TASK TO CARRY OUT :: Pull every line containing "target" from the entries.

MATERIAL FOR THE TASK ::
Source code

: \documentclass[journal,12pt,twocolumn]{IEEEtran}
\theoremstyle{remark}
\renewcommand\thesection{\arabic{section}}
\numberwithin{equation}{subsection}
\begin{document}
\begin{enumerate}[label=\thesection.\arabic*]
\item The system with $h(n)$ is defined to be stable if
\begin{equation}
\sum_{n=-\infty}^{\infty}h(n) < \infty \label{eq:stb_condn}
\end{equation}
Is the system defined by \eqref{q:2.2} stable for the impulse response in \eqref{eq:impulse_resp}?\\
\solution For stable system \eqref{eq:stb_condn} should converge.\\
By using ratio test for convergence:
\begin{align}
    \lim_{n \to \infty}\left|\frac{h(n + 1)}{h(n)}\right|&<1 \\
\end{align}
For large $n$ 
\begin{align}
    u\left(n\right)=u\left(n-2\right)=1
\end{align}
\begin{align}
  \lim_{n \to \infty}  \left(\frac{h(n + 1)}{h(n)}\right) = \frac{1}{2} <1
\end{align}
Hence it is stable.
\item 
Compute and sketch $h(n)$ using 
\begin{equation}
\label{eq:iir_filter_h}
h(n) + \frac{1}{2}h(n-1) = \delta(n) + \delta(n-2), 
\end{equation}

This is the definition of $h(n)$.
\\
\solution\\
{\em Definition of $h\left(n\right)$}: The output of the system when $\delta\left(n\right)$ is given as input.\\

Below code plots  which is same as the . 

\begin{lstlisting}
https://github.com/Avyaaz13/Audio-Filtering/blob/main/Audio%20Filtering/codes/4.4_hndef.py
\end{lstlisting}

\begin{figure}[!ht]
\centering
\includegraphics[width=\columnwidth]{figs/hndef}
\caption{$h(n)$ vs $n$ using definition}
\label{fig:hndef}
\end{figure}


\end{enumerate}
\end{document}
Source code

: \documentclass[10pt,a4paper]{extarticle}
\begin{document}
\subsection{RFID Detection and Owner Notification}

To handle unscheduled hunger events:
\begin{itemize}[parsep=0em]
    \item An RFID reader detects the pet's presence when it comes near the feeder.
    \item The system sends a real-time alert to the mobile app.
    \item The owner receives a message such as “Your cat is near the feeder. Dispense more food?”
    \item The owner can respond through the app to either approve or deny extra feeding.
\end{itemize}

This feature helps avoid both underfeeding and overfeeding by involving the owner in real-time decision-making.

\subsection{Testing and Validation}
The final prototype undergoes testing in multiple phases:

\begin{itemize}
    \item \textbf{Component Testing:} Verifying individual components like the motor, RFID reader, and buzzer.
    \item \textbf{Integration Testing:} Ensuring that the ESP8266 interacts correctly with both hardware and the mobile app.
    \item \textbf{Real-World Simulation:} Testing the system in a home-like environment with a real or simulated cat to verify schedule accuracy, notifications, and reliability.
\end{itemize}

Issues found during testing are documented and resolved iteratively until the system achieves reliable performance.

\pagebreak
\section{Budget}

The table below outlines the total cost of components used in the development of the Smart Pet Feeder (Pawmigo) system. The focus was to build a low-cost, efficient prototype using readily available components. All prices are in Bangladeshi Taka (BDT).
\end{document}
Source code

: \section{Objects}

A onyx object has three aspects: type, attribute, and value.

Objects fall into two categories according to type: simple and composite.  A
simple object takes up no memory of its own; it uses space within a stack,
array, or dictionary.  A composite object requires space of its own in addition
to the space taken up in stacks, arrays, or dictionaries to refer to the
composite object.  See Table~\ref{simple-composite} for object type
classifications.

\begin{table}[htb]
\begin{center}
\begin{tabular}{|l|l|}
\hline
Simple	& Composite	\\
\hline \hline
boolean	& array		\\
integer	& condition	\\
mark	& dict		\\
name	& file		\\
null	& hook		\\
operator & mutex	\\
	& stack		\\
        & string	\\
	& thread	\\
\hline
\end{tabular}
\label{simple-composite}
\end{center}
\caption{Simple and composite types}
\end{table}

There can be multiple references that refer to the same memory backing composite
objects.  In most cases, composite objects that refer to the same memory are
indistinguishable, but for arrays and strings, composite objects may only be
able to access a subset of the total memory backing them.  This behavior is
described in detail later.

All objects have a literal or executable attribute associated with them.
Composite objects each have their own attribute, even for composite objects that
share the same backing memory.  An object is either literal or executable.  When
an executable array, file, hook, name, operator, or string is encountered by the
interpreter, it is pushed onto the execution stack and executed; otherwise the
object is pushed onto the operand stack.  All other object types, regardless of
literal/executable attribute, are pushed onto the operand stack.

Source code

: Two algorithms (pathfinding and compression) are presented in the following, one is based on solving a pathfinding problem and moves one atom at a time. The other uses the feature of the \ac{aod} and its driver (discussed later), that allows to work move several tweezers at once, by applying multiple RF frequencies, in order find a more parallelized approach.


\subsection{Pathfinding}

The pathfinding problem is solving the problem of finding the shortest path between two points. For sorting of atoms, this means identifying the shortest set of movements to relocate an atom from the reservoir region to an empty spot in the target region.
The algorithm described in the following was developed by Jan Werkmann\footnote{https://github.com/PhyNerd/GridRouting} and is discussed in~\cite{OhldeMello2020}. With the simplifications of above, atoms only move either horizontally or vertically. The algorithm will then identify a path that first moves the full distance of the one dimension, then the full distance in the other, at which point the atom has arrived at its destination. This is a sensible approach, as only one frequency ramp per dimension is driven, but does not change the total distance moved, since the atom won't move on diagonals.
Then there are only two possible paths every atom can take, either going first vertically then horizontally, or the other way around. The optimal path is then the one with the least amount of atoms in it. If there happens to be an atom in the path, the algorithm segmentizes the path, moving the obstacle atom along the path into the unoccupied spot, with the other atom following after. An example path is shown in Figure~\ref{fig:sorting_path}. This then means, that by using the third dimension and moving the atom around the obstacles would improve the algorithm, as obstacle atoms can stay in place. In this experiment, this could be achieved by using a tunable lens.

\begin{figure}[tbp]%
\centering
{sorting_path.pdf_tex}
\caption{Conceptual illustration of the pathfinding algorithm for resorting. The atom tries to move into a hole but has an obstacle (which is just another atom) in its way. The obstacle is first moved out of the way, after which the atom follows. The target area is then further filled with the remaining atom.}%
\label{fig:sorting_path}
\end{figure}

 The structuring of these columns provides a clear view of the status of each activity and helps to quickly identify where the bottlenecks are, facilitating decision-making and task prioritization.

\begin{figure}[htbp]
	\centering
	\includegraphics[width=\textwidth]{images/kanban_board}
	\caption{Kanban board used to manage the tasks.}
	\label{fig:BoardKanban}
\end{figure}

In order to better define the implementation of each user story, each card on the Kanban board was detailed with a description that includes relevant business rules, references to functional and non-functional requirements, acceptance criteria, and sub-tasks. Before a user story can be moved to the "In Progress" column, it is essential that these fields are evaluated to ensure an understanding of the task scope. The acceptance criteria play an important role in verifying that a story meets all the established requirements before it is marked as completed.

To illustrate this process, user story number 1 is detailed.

EXERCISE OUTPUT ::
The pathfinding problem is solving the problem of finding the shortest path between two points. For sorting of atoms, this means identifying the shortest set of movements to relocate an atom from the reservoir region to an empty spot in the target region.
\caption{Conceptual illustration of the pathfinding algorithm for resorting. The atom tries to move into a hole but has an obstacle (which is just another atom) in its way. The obstacle is first moved out of the way, after which the atom follows. The target area is then further filled with the remaining atom.}%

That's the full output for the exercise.